Items from a data source:
+===+

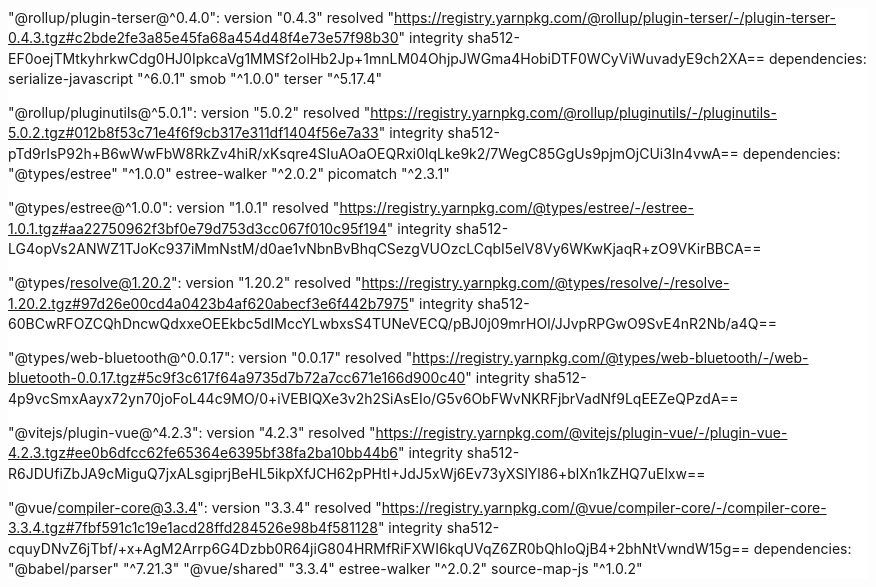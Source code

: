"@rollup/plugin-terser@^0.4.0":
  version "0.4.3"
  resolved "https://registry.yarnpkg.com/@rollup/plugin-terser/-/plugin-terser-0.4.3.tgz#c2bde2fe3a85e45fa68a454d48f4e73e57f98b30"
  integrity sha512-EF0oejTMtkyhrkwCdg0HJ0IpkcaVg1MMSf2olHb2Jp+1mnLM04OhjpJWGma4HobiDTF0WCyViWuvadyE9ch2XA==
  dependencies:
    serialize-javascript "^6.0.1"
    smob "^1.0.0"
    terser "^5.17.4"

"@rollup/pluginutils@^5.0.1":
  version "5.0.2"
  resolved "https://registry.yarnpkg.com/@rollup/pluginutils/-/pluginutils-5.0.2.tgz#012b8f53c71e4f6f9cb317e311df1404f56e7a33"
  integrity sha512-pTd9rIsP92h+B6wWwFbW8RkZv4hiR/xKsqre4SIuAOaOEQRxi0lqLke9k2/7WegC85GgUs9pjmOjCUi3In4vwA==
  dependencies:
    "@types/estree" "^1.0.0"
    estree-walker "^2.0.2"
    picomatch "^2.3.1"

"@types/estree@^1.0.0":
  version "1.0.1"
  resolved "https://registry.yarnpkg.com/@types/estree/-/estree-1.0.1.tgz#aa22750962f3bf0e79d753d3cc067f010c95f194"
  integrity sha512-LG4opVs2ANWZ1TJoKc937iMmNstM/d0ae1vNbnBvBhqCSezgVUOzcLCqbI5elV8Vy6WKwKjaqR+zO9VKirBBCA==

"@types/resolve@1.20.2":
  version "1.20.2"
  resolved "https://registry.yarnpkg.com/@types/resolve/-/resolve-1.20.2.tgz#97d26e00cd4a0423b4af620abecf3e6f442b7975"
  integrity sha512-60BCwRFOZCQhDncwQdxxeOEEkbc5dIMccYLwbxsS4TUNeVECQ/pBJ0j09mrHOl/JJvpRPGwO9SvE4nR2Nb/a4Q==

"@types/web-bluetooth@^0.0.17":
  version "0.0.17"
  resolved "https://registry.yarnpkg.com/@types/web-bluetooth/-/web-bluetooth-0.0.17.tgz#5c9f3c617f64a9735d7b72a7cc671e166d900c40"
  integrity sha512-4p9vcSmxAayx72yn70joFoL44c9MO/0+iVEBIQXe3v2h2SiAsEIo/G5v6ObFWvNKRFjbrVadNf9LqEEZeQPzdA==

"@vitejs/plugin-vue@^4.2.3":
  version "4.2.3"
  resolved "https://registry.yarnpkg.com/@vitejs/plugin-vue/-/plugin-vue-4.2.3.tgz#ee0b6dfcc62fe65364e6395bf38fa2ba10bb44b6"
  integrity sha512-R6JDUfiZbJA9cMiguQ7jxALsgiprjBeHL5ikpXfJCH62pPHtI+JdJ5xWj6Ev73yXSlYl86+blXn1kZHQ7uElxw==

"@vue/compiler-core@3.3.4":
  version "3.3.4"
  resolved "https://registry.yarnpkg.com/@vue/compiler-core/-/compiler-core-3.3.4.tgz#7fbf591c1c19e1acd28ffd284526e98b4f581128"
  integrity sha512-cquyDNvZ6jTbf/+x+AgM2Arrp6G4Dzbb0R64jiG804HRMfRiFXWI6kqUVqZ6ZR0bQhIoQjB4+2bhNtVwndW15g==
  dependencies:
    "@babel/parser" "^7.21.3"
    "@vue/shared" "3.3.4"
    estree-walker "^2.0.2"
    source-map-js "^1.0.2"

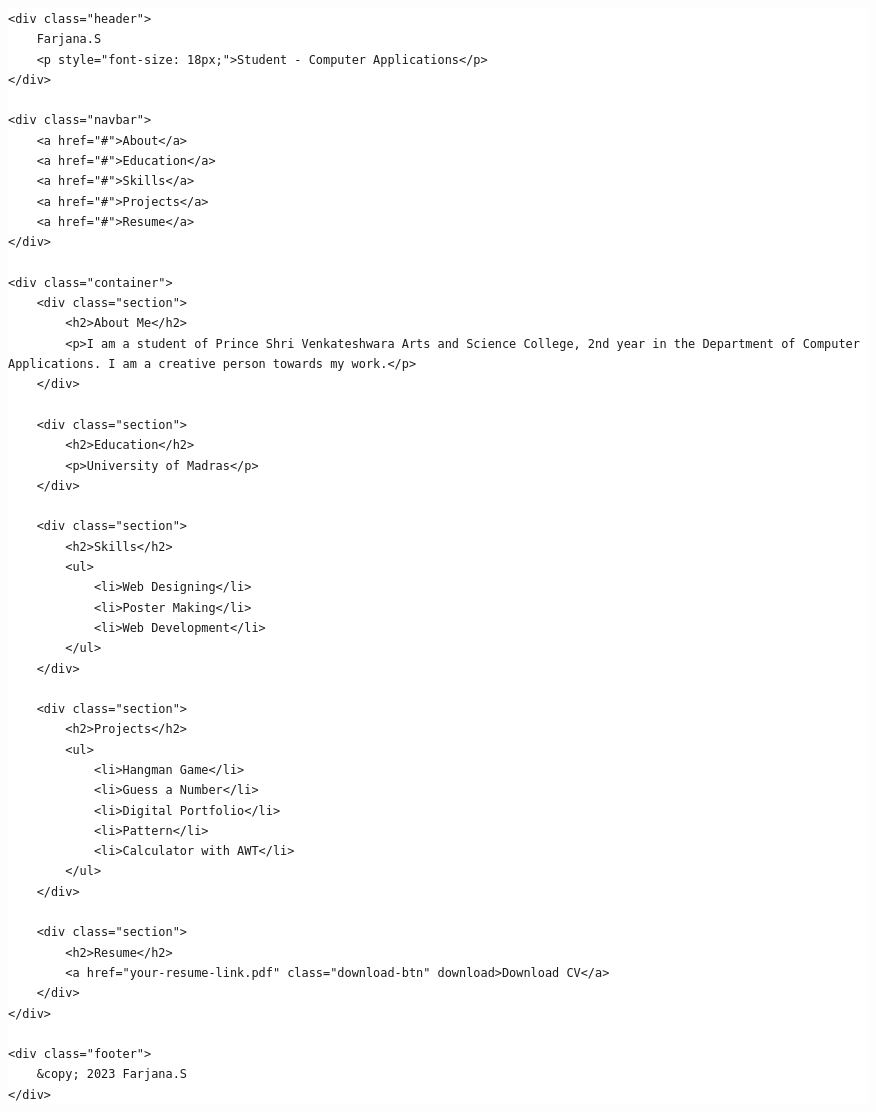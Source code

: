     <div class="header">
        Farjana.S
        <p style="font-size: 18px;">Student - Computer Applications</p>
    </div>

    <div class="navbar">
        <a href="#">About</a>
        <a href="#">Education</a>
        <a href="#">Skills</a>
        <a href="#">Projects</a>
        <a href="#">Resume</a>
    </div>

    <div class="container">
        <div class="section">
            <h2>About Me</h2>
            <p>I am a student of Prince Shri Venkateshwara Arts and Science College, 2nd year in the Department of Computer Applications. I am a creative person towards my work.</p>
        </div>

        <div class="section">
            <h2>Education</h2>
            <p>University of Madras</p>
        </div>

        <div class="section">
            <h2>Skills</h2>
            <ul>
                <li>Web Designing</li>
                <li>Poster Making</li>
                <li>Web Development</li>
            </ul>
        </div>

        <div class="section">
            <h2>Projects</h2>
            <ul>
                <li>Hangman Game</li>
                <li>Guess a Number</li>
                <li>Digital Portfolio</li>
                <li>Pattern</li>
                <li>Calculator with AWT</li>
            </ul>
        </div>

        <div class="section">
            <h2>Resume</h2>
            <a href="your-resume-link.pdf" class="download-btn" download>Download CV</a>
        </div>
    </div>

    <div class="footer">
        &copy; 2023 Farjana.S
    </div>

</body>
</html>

+===+

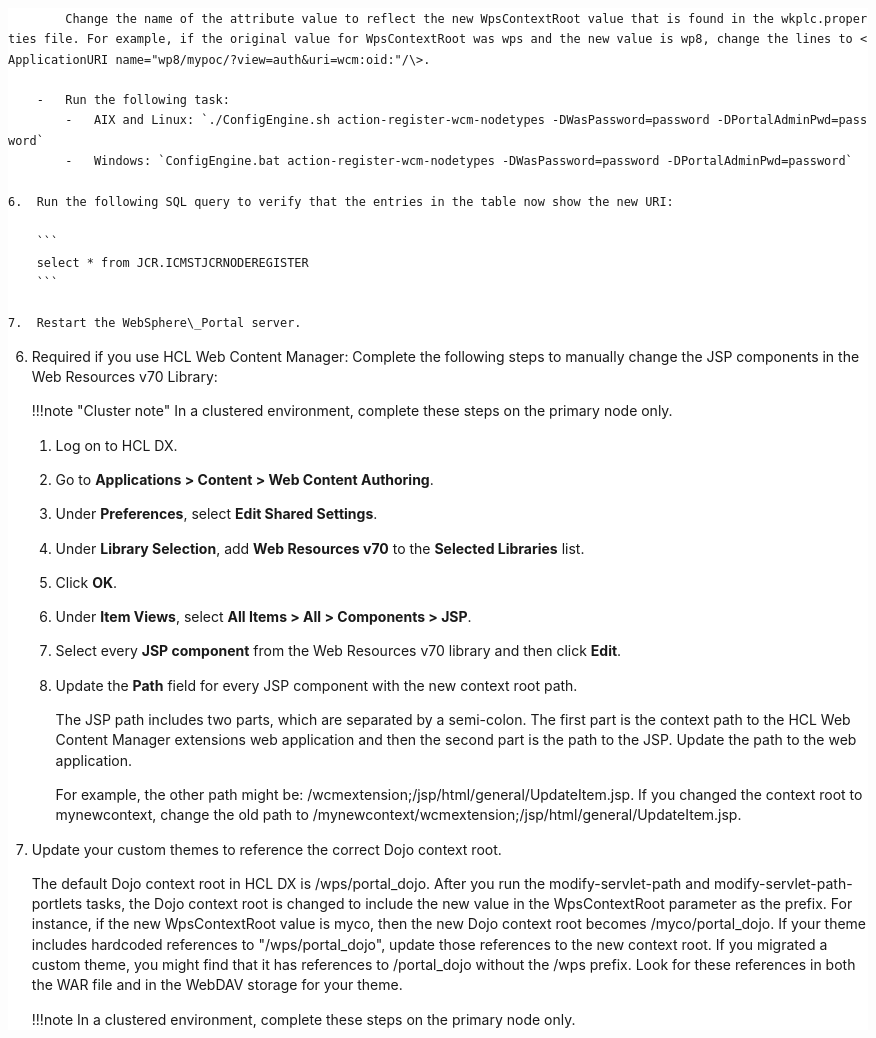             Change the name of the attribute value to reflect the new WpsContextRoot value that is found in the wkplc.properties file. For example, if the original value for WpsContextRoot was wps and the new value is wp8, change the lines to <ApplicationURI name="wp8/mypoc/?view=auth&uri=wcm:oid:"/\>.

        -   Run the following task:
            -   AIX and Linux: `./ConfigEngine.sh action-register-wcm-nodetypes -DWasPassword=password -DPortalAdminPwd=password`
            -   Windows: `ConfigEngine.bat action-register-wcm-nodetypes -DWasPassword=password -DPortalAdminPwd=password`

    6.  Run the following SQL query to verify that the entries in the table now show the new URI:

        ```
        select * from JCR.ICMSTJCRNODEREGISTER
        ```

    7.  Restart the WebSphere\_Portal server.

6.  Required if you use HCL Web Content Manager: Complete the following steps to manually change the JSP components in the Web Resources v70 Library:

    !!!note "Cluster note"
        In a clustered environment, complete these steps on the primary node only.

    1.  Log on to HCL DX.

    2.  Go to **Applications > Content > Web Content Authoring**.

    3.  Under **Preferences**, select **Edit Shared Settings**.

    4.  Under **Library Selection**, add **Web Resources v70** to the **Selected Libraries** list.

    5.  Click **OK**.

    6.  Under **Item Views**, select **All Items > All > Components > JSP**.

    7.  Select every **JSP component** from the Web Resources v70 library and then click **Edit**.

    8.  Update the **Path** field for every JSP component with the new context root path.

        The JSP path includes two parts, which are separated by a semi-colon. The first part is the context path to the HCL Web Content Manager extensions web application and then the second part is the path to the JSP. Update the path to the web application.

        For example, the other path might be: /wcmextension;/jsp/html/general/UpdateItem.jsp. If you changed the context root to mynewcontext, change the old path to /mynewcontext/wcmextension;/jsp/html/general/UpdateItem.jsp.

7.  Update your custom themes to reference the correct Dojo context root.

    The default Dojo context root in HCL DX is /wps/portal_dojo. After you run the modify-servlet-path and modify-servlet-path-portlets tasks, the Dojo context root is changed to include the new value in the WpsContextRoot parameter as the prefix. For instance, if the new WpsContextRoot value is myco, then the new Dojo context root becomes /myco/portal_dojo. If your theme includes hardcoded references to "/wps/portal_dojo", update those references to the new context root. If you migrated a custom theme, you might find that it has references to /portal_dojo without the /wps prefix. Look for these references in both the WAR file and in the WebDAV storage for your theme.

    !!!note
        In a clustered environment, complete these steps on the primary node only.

+===+

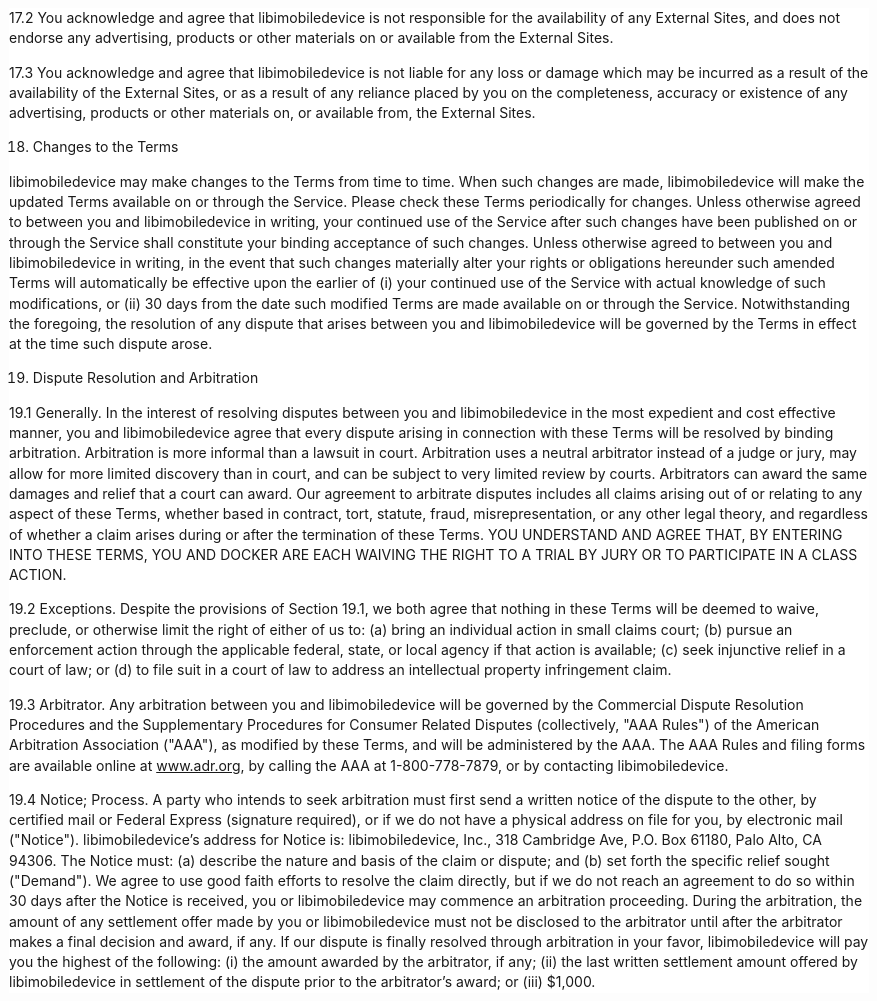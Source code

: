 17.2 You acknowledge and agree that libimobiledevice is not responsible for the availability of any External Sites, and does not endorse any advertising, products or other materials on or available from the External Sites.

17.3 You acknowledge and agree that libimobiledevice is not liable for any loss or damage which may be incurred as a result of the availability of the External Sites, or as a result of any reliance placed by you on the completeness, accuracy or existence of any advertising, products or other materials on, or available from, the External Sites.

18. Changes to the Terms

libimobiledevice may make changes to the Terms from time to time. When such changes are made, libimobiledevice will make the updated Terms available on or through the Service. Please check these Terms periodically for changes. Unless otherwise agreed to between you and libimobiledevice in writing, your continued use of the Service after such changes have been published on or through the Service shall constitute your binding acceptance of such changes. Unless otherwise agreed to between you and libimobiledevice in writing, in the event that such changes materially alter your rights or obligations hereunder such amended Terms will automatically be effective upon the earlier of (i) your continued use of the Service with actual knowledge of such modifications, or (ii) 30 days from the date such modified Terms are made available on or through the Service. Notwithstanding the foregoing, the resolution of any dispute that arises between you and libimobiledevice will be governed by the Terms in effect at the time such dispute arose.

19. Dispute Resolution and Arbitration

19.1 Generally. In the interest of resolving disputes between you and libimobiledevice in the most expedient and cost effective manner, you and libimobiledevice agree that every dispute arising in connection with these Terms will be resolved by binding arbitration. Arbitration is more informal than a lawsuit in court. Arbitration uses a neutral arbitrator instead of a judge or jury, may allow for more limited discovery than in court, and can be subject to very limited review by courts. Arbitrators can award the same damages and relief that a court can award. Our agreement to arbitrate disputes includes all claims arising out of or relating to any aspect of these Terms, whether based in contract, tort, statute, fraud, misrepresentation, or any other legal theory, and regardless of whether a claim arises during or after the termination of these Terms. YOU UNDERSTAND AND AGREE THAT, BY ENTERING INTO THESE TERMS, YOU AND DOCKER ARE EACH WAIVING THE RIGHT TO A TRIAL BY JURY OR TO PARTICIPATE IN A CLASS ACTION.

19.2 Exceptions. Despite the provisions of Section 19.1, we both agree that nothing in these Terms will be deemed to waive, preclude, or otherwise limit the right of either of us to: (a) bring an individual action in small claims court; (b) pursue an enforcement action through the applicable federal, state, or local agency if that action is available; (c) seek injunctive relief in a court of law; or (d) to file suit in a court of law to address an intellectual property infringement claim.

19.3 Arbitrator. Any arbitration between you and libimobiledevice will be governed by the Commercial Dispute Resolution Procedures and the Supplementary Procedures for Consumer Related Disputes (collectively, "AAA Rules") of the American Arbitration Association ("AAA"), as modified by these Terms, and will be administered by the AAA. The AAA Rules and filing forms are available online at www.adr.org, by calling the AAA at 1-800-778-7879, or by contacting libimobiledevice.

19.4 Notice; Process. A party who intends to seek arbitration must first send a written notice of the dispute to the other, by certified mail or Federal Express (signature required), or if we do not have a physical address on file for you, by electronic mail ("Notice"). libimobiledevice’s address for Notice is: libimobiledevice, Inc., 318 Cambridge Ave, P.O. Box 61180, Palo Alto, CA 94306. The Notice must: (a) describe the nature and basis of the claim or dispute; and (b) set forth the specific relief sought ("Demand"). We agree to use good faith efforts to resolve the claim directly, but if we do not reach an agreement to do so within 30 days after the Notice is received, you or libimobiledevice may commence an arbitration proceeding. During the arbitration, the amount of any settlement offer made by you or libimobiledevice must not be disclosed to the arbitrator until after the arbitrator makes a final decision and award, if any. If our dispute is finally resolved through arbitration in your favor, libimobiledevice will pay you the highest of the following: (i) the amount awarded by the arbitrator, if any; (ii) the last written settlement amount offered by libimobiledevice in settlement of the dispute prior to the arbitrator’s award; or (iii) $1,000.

+===+

Problem to work on — Sift through the entries and copy every line with "which".

Exercise solution —
        The JSP path includes two parts, which are separated by a semi-colon. The first part is the context path to the HCL Web Content Manager extensions web application and then the second part is the path to the JSP. Update the path to the web application.
17.3 You acknowledge and agree that libimobiledevice is not liable for any loss or damage which may be incurred as a result of the availability of the External Sites, or as a result of any reliance placed by you on the completeness, accuracy or existence of any advertising, products or other materials on, or available from, the External Sites.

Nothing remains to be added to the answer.